Instructor: Honglak Lee

Instructor office hours: Tuesdays 2pm-4pm, 3773 BBB

GSI: Kihyuk Sohn

GSI office hours: Monday 3pm-4pm, Friday 2pm-3pm, 1637 BBB

Contact: For all questions, please use Piazza (registration required).

NOTE: Please note that this is a tentative syllabus and subject to change.

Course Description

The goal of machine learning is to develop computer algorithms that can learn from data or past experience to predict well on the new unseen data.
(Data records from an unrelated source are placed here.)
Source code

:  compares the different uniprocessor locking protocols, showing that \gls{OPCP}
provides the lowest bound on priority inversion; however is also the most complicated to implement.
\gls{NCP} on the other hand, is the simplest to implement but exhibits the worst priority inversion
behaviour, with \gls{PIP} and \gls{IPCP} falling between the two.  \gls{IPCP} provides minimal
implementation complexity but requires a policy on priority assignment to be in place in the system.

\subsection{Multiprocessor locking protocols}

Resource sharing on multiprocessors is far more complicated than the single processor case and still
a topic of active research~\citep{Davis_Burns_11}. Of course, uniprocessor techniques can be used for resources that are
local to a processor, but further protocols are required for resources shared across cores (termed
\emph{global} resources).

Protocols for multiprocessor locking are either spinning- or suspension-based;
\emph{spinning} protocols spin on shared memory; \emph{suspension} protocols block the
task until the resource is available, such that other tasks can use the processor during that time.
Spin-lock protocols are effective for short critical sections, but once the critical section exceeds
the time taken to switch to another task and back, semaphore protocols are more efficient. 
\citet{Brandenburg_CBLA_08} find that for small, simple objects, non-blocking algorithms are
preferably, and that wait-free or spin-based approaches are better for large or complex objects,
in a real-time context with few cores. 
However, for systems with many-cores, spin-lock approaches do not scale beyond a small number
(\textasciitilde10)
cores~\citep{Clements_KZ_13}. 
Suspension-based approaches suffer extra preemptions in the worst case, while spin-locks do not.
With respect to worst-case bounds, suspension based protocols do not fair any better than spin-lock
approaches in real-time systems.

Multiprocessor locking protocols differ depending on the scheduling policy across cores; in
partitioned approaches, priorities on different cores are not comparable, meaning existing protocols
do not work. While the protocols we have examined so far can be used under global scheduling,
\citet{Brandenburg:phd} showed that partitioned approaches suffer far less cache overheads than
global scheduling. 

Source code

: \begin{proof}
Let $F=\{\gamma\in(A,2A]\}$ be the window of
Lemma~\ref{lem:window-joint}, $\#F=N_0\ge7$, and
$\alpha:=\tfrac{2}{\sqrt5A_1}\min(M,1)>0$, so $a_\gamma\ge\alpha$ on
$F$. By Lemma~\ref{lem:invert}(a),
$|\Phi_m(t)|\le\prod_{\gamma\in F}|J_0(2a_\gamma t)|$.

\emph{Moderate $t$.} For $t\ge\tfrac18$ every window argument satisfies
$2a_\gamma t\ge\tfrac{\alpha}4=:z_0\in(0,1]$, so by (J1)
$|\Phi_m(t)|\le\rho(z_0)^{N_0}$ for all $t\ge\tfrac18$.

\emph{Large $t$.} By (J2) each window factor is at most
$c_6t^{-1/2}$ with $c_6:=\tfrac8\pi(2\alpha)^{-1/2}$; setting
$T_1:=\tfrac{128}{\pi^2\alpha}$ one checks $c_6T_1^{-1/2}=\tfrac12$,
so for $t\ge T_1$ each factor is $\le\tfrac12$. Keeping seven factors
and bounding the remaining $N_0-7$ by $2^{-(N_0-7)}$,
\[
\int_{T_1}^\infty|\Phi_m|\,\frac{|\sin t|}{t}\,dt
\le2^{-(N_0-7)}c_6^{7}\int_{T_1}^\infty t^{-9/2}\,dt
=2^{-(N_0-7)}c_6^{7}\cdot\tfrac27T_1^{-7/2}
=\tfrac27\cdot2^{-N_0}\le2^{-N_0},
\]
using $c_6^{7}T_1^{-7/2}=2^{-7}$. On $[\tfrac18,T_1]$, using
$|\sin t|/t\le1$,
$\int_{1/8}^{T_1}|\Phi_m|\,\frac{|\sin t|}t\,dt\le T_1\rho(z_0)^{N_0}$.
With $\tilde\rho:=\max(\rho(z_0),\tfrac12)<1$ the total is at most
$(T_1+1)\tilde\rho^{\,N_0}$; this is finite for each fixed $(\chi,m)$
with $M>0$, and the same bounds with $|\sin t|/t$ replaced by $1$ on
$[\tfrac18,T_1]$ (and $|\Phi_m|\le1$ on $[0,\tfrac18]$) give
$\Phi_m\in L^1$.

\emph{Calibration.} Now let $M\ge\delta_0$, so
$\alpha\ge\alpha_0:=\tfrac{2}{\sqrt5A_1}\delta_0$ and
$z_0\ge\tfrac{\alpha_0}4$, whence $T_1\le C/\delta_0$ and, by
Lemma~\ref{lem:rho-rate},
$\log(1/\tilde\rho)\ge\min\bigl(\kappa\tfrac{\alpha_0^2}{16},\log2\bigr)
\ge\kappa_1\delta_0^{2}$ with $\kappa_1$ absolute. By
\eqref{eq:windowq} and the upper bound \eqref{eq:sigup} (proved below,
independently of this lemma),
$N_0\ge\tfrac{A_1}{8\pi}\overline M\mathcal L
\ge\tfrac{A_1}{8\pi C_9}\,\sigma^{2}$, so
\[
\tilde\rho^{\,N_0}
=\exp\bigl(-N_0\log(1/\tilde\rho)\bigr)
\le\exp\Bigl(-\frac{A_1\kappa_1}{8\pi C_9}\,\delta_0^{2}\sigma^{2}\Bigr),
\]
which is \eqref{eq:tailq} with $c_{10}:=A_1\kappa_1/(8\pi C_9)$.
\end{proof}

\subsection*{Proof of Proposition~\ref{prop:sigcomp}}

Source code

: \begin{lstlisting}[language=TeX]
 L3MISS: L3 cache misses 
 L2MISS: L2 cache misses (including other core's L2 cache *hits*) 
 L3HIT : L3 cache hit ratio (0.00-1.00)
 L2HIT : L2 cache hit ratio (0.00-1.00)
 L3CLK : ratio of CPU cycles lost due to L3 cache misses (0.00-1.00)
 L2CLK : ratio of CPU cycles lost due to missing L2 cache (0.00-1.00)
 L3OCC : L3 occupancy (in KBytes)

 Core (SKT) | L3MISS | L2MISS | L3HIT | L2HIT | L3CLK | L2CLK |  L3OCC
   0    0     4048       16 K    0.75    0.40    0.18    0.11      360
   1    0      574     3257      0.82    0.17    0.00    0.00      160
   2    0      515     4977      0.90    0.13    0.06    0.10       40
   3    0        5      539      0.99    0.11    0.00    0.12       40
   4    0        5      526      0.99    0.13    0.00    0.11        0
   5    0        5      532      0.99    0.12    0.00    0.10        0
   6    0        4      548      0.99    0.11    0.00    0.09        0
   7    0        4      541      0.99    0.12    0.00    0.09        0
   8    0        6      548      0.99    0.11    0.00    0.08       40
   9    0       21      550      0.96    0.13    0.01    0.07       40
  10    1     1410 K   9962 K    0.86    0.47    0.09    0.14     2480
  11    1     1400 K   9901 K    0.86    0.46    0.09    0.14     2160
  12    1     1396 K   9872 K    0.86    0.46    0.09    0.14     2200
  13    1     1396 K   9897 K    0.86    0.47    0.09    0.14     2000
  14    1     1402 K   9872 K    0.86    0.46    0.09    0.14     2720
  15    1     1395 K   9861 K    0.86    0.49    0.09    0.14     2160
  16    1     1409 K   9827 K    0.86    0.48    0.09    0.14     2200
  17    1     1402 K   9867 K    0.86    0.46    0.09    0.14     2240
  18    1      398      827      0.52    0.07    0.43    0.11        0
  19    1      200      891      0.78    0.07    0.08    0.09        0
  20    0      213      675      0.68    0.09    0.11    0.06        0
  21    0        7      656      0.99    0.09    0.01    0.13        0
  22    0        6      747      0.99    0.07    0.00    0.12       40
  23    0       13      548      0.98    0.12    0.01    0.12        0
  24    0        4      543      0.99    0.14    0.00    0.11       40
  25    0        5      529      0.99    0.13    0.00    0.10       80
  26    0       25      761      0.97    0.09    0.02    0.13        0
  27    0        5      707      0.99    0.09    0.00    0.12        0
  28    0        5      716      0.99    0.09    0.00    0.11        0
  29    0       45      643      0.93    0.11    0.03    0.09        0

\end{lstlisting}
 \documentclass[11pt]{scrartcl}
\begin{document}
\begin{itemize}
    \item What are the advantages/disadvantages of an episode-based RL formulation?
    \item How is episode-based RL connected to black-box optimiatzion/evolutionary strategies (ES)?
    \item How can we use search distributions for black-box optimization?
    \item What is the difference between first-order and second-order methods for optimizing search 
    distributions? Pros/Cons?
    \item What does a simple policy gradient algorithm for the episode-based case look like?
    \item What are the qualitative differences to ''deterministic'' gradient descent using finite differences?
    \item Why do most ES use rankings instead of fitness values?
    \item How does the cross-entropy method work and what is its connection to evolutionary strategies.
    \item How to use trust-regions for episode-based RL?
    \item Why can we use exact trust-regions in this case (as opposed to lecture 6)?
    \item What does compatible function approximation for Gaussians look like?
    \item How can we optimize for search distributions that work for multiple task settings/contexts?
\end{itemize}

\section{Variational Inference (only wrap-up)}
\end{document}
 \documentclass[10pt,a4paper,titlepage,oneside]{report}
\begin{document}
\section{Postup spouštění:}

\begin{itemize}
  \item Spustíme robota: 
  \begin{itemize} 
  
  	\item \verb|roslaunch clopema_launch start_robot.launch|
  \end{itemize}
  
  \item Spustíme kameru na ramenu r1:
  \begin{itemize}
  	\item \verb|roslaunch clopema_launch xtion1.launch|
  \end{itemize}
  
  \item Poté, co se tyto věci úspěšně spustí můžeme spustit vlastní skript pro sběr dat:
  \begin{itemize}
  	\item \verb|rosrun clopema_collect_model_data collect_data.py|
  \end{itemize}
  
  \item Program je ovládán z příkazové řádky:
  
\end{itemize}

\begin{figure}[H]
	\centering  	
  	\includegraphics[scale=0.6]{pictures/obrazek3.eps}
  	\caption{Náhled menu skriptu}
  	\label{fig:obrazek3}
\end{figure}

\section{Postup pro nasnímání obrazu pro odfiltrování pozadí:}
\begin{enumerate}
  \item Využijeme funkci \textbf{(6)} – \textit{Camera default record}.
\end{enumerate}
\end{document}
In the past few decades, machine learning has become a powerful tool in artificial intelligence and data mining, and it has made major impacts in many real-world applications.

This course will give a graduate-level introduction of machine learning and provide foundations of machine learning, mathematical derivation and implementation of the algorithms, and their applications. Topics include supervised learning, unsupervised learning, learning theory, graphical models, and reinforcement learning. This course will also cover recent research topics such as sparsity and feature selection, Bayesian techniques, and deep learning. In addition to mathematical foundations, this course will also put an emphasis on practical applications of machine learning to artificial intelligence and data mining, such as computer vision, data mining, speech recognition, text processing, bioinformatics, and robot perception and control. The course will require an open-ended research project.

Text books

Chris Bishop, "Pattern Recognition and Machine Learning," October 1, 2007.
Hastie, Tibshrani, Fiedman, "Elements of Statistical Learning," Springer, 2010. (available online)
Sutton and Barto, "Reinforcement Learning: An Introduction," MIT Press, 1998 (available online)
(optional) Boyd and Vandenberghe, "Convex Optimization," Cambridge University Press, 2004. (available online)
(optional) Mackay, "Information Theory, Inference, and Learning Algorithms," Cambridge University Press, 2003. (available online)

Prerequisites

EECS 492: Introduction to Artificial Intelligence (This is an official prerequisite, but it is not accurate in that you can still take this course if you haven't completed EECS 492.)
Linear algebra (equivalent to MATH 217, MATH 417)
Multivariate calculus
Probability (equivalent to EECS 401)
Programming skills (equivalent to EECS 280, EECS 281, and experience in MATLAB)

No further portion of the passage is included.